Data for analysis START

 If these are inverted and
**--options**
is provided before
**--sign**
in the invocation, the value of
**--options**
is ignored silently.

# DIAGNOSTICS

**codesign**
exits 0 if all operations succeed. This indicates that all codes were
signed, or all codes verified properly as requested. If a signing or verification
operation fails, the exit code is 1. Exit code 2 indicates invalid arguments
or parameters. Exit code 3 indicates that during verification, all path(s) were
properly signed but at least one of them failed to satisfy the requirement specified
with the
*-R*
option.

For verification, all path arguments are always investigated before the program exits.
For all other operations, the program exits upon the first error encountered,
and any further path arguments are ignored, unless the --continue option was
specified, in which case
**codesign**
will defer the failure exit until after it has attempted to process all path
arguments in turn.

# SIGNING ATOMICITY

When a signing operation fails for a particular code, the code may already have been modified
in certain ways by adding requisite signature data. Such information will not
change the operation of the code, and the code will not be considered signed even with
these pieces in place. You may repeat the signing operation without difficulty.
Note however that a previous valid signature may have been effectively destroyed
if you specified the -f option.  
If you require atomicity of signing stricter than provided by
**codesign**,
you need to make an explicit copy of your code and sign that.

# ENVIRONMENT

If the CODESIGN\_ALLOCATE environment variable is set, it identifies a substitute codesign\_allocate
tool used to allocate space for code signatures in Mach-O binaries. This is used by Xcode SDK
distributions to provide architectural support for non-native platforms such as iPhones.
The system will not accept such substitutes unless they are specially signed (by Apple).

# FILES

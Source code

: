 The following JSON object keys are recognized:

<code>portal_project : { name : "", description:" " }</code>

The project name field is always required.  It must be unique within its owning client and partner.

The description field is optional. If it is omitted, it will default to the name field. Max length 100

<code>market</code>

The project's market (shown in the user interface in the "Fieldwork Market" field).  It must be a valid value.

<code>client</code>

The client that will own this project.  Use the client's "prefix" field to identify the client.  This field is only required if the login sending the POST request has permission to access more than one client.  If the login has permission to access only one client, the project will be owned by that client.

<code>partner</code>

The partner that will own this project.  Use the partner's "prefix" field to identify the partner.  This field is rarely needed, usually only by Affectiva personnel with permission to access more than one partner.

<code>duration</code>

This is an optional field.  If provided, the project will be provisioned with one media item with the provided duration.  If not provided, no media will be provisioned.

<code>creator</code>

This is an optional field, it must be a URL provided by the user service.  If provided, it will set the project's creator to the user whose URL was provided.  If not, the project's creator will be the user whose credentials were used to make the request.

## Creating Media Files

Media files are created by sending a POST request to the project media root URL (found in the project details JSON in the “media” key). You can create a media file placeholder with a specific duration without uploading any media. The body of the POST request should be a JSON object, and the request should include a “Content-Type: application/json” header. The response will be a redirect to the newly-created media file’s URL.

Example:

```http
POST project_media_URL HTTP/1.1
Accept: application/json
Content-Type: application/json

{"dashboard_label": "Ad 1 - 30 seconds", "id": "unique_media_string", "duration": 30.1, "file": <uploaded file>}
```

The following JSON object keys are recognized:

Data for analysis END
Data for analysis START

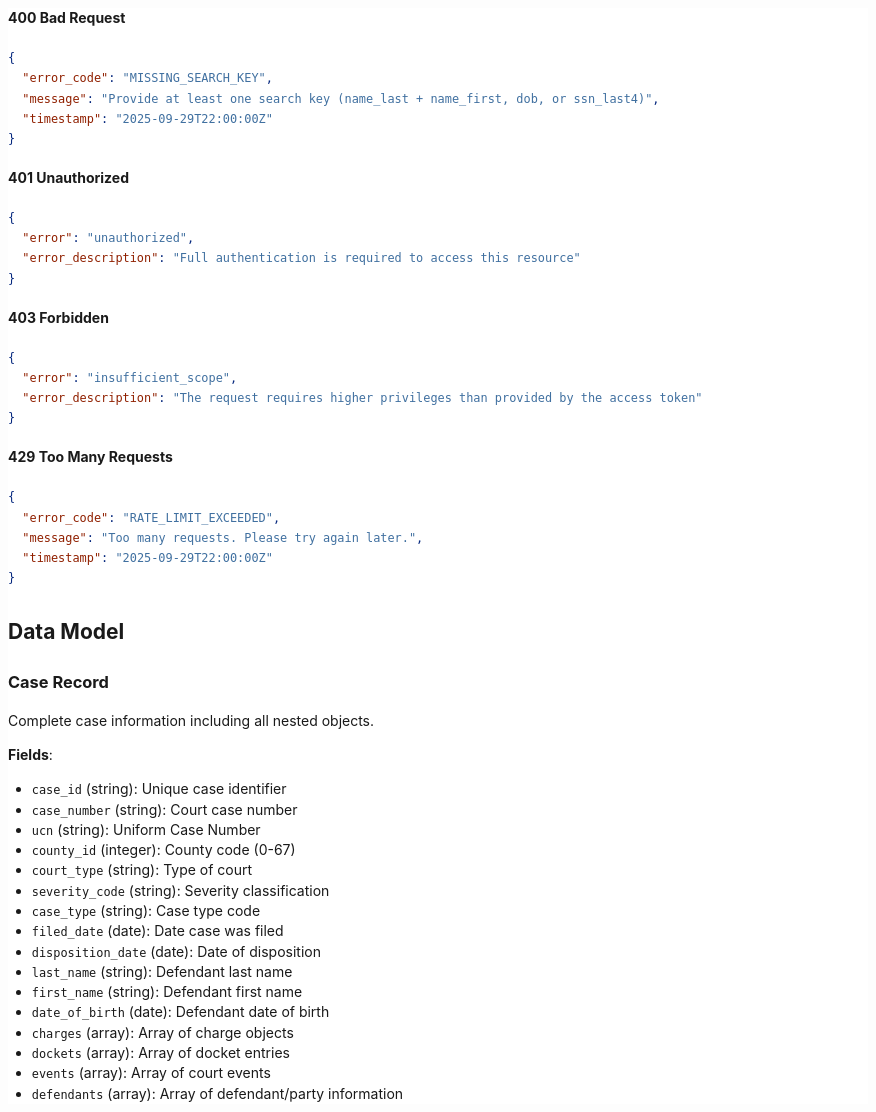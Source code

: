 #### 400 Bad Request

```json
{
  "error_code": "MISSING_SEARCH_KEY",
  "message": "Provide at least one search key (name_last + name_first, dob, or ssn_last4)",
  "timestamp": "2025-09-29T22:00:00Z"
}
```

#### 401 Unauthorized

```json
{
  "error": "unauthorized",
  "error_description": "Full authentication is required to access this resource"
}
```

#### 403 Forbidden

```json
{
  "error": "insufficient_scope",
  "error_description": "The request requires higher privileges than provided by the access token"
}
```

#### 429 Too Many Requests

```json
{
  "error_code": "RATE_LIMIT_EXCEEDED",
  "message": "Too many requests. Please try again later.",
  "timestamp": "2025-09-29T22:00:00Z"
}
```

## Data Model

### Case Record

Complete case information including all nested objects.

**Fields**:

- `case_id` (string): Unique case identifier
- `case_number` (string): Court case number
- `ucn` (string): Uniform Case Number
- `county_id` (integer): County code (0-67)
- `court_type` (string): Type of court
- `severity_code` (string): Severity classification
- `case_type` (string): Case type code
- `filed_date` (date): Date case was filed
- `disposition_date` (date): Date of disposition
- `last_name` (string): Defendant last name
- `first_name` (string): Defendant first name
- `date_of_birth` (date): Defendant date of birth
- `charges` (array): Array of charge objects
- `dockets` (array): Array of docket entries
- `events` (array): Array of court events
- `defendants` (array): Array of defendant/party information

Data for analysis END

Problem to solve: Only the lines above from the line with "For verification, all" to the line with "tool used to", those two lines included, should be reproduced exactly.

Task output:
For verification, all path arguments are always investigated before the program exits.
For all other operations, the program exits upon the first error encountered,
and any further path arguments are ignored, unless the --continue option was
specified, in which case
**codesign**
will defer the failure exit until after it has attempted to process all path
arguments in turn.

# SIGNING ATOMICITY

When a signing operation fails for a particular code, the code may already have been modified
in certain ways by adding requisite signature data. Such information will not
change the operation of the code, and the code will not be considered signed even with
these pieces in place. You may repeat the signing operation without difficulty.
Note however that a previous valid signature may have been effectively destroyed
if you specified the -f option.  
If you require atomicity of signing stricter than provided by
**codesign**,
you need to make an explicit copy of your code and sign that.

# ENVIRONMENT

If the CODESIGN\_ALLOCATE environment variable is set, it identifies a substitute codesign\_allocate
tool used to allocate space for code signatures in Mach-O binaries. This is used by Xcode SDK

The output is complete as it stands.